I might have shared collage work. I might have offered a poetry lesson using Jenga blocks. Maybe something out of the new “Letter Press” series I am creating. I might have talked about how an LMS is affording us the ability to continue to offer read-alouds to our students in the room and at home. But, none of these felt right. Or “write.”
As I draft this piece at the invitation of the curators, I wondered, “What might I offer?”
I found what I really need to share. I’m centering it here.
As I draft this piece at the invitation of the curators of the CCIRA Professional Development blog, I have been reading along as scholar shea martin (@sheathescholar) collects and curates the quiet concerns and holdings of classroom teachers all across America presenting them with a signing off that reads, “-an anonymous teacher.”
After observing how martin’s efforts built over the course of the day, exhausting them by the end of the same day the work had started, my wonderings shifted:
“What could I center if I had an opportunity to write to a larger audience than the one I might otherwise experience?”
The intent and impact of shea martin’s efforts bring intent and impact together as a teacher like me coming to the thread with my identification markers begins to take a closer look at what classroom teaching looks like right now. For other teachers. For my colleagues. For the teacher next door. For the teacher on the other side of the building.

We’ve come a long way from blowing on embers to ignite the morning fire. Classroom teachers are fighting against the extinguishing of their own light. It is not my intent here to showcase or to highlight responses from October 2nd. Rather it is to related the impact it has had upon me: a white, straight, cis, able, Christian male. I might suggest that I know that my story is not THE story of teaching in the classroom today. Or I could point readers to where real narrative is living presenting real fears, concerns, and needs right now.
If the reader here were to go. . .right now. . .to shea martin’s Twitter wall, he, she, or they would find a stream of responses to their tweet coming right before 10AM on a Friday morning at the end of the classroom teacher’s work week with about four to five hours still together before they would collect their work to go back to their homes. The thread stretches through the day and into the evening, capturing narratives across district lines, across states, across time zones. This has been the level of response to an invitation to share our story. As I draft this piece at the invitation of the curators, shea martin is moving the collection and inviting more narratives from teachers at a Padlet-based, crowd-sourced initiative, “An Anonymous Teacher Speaks”

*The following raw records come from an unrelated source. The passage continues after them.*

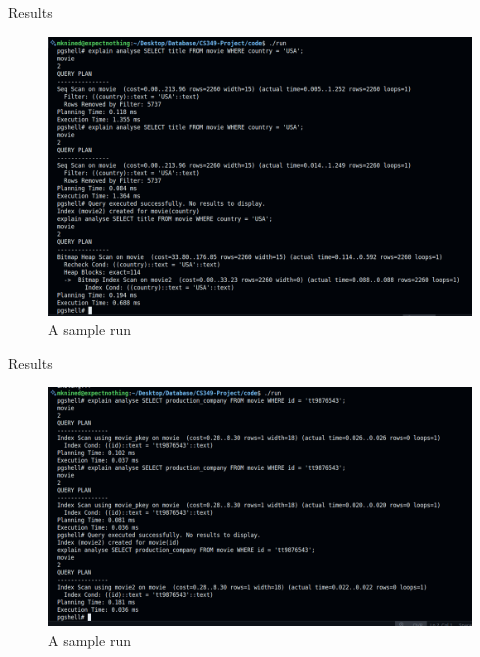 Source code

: \documentclass[Serif, 10pt, brown]{beamer}
\theoremstyle{example}
\theoremstyle{plain}
\begin{document}
\begin{frame}{Results}
	\begin{figure}
        \centering
        \includegraphics[width=1\linewidth]{../images/Screenshot from 2025-05-01 11-35-24.png}
        \caption{A sample run}
    \end{figure}
\end{frame}

\begin{frame}{Results}
	\begin{figure}
        \centering
        \includegraphics[width=1\linewidth]{../images/Screenshot from 2025-05-01 11-37-42.png}
        \caption{A sample run}
    \end{figure}
\end{frame}
\end{document}
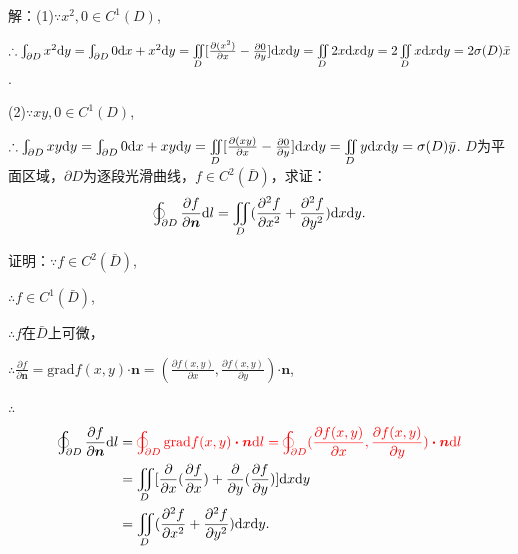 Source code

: \documentclass[12pt,UTF8]{ctexart}
\newcommand{\varIInt}[4]{\iint\limits_{#1}#2\mathrm d#3\mathrm d#4}
\newcommand{\LOInt}[3]{\varoint\nolimits_{#1}#2\mathrm d#3}
\newcommand{\BLInt}[2]{\varint\nolimits_{#1}#2}
\newcommand{\md}[1]{\mathrm d#1}
\begin{document}
\begin{enumerate}
解：(1)$\because x^2,0\in C^1(D)$,

$\therefore\BLInt{\partial D}{x^2\md y}=\BLInt{\partial D}{0\md x+x^2\md y}=\varIInt D{[\frac{\partial(x^2)}{\partial x}-\frac{\partial0}{\partial y}]}xy=\varIInt D{2x}xy=2\varIInt Dxxy=2\sigma(D)\bar{x}$.

(2)$\because xy,0\in C^1(D)$,

$\therefore\BLInt{\partial D}{xy\md y}=\BLInt{\partial D}{0\md x+xy\md y}=\varIInt D{[\frac{\partial(xy)}{\partial x}-\frac{\partial 0}{\partial y}]}xy=\varIInt Dyxy=\sigma(D)\bar{y}$.
$D$为平面区域，$\partial D$为逐段光滑曲线，$f\in C^2(\bar{D})$，求证：
\[
\LOInt{\partial D}{\frac{\partial f}{\partial\bm n}}l=\varIInt D{(\frac{\partial^2f}{\partial x^2}+\frac{\partial^2f}{\partial y^2})}xy.
\]

证明：$\because f\in C^2(\bar{D})$,

$\therefore f\in C^1(\bar{D})$,

$\therefore f$在$\bar{D}$上可微，

$\therefore\frac{\partial f}{\partial\bm n}=\text{grad}f(x,y)\bm\cdot\bm n=(\frac{\partial f(x,y)}{\partial x},\frac{\partial f(x,y)}{\partial y})\bm\cdot\bm n$,

$\therefore$
\[\begin{split}
\LOInt{\partial D}{\frac{\partial f}{\partial\bm n}}l&=\color{red}\LOInt{\partial D}{\text{grad}f(x,y)\bm\cdot\bm n}{l}=\LOInt{\partial D}{(\frac{\partial f(x,y)}{\partial x},\frac{\partial f(x,y)}{\partial y})\bm\cdot\bm n}{l}\\
&=\varIInt{D}{[\frac\partial{\partial x}(\frac{\partial f}{\partial x})+\frac\partial{\partial y}(\frac{\partial f}{\partial y})]}{x}{y}\\
&=\varIInt D{(\frac{\partial^2f}{\partial x^2}+\frac{\partial^2f}{\partial y^2})}xy.
\end{split}\]
\end{enumerate}
\end{document}
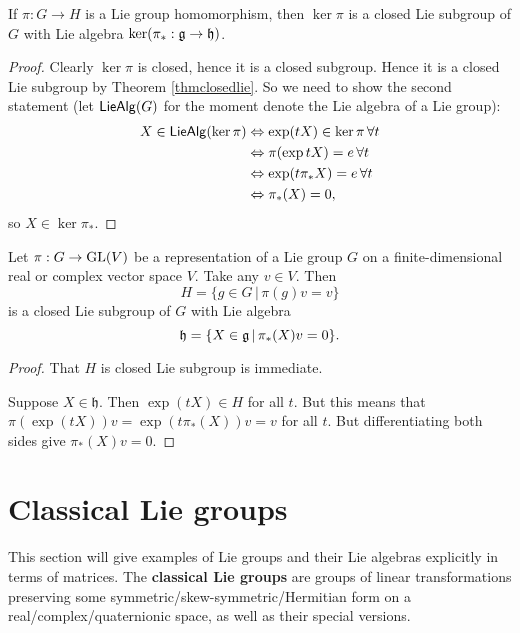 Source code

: \documentclass[11pt, english]{article}
\begin{document}
\begin{prop}
  If $\pi:G \to H$ is a Lie group homomorphism, then $\ker \pi$ is a closed Lie subgroup of $G$ with Lie algebra $\ker( \pi_\ast: \mathfrak g \to \mathfrak h)$.
\end{prop}

\begin{proof}
 Clearly $ \ker \pi$ is closed, hence it is a closed subgroup. Hence it is a closed Lie subgroup by Theorem \ref{thmclosedlie}. So we need to show the second statement (let $\mathsf{LieAlg}(G)$ for the moment denote the Lie algebra of a Lie group):
 \begin{align*}
 X \in \mathsf{LieAlg}(\ker \pi) &\Leftrightarrow \exp(tX) \in \ker \pi \, \forall t \\
&\Leftrightarrow \pi(\exp tX) = e \, \forall t \\
&\Leftrightarrow \exp(t \pi_\ast X) = e \, \forall t \\
&\Leftrightarrow \pi_\ast(X) = 0,
 \end{align*}
so $X \in \ker \pi_\ast$.
\end{proof}

\begin{prop}
  Let $\pi:G \to \operatorname{GL}(V)$ be a representation of a Lie group $G$ on a finite-dimensional real or complex vector space $V$. Take any $v \in V$. Then
$$
H = \{ g \in G \, | \, \pi(g) v = v \}
$$
is a closed Lie subgroup of $G$ with Lie algebra
$$
\mathfrak h = \{ X \in \mathfrak g \, | \, \pi_\ast(X) v = 0 \}.
$$
\end{prop}

\begin{proof}
 That $H$ is closed Lie subgroup is immediate.

Suppose $X \in \mathfrak h$. Then $\exp(t X) \in H$ for all $t$. But this means that $\pi(\exp(tX))v=\exp(t\pi_\ast( X))v = v$ for all $t$. But differentiating both sides give $\pi_\ast(X)v = 0$. 
\end{proof}


\newpage
\section{Classical Lie groups}

This section will give examples of Lie groups and their Lie algebras explicitly in terms of matrices. The \textbf{classical Lie groups} are groups of linear transformations preserving some symmetric/skew-symmetric/Hermitian form on a real/complex/quaternionic space, as well as their special versions. 
\end{document}
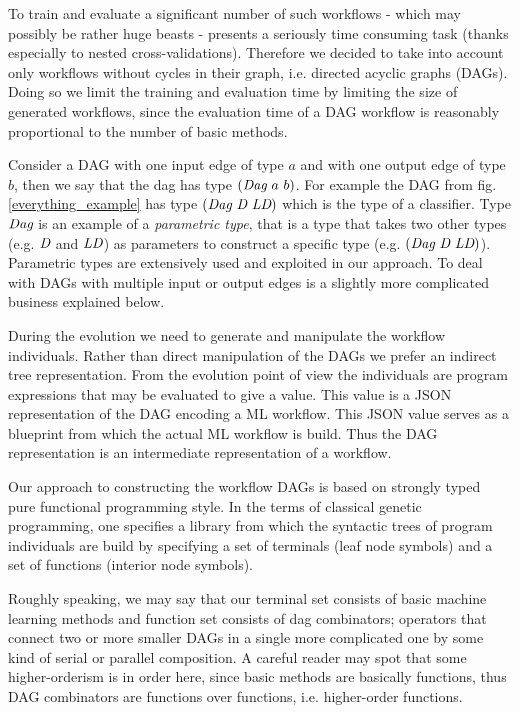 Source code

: \documentclass{ws-ijait}
\begin{document}
To train and evaluate a significant number of such workflows - which may possibly be rather huge beasts -  presents a seriously time consuming task (thanks especially to nested cross-validations). Therefore we decided to take into account only workflows without cycles in their graph, i.e. directed acyclic graphs (DAGs). Doing so we limit the training and evaluation time by limiting the size of generated workflows, since the evaluation time of a DAG workflow is reasonably proportional to the number of basic methods.

Consider a DAG with one input edge of type $a$ and with one output edge of type $b$, then we say that the dag has type $(\textit{Dag}\ a\ b)$. 
For example the DAG from fig. \ref{everything_example} has type $(\textit{Dag}\ \textit{D}\ \textit{LD})$ which is the type of a classifier.
Type $\textit{Dag}$ is an example of a \textit{parametric type}, that is a type that takes two other types (e.g. $\textit{D}$ and $\textit{LD}$) as parameters to construct a specific type (e.g. $(\textit{Dag}\ \textit{D}\ \textit{LD})$).
Parametric types are extensively used and exploited in our approach.
To deal with DAGs with multiple input or output edges is a slightly more complicated business explained below.


During the evolution we need to generate and manipulate the workflow individuals. Rather than direct manipulation of the DAGs we prefer an indirect tree representation. From the evolution point of view the individuals are program expressions that may be  evaluated to give a value. This value is a JSON representation of the DAG encoding a ML workflow. This JSON value serves as a blueprint from which the actual ML workflow is build. Thus the DAG representation is an intermediate representation of a workflow.

Our approach to constructing the workflow DAGs is based on strongly typed pure functional programming style. In the terms of classical genetic programming, one specifies a library from which the syntactic trees of program individuals are build by specifying a set of terminals (leaf node symbols) and a set of functions (interior node symbols). 

Roughly speaking, we may say that our terminal set consists of basic machine learning methods and function set consists of dag combinators; operators that connect two or more smaller DAGs in a single more complicated one by some kind of serial or parallel composition. A careful reader may spot that some higher-orderism is in order here, since basic methods are basically functions, thus DAG combinators are functions over functions, i.e. higher-order functions.
\end{document}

What martin has been able to collect and curate within the span of one day is a shared narrative. A narrative in multiple voices. It is the kind of collaborative piece that young slam poet, Adam Gotlieb, might have described as a “poem we all [are writing].” The question now becomes whether or not we can bring in enough readers who might counter that idea that no one has a need for narrative. Like U. S. Poet Laureate Ted Kooser might suggest poetry, it’s not like we can trade our narratives for a tank of gas.
And, yet, in the past three to four months, we have seemingly traded a narrative of heroism within education for one that pins the profession in at all sides with suggestions of selfishness, letters implying laziness, and insinuations of inculcation within the classrooms.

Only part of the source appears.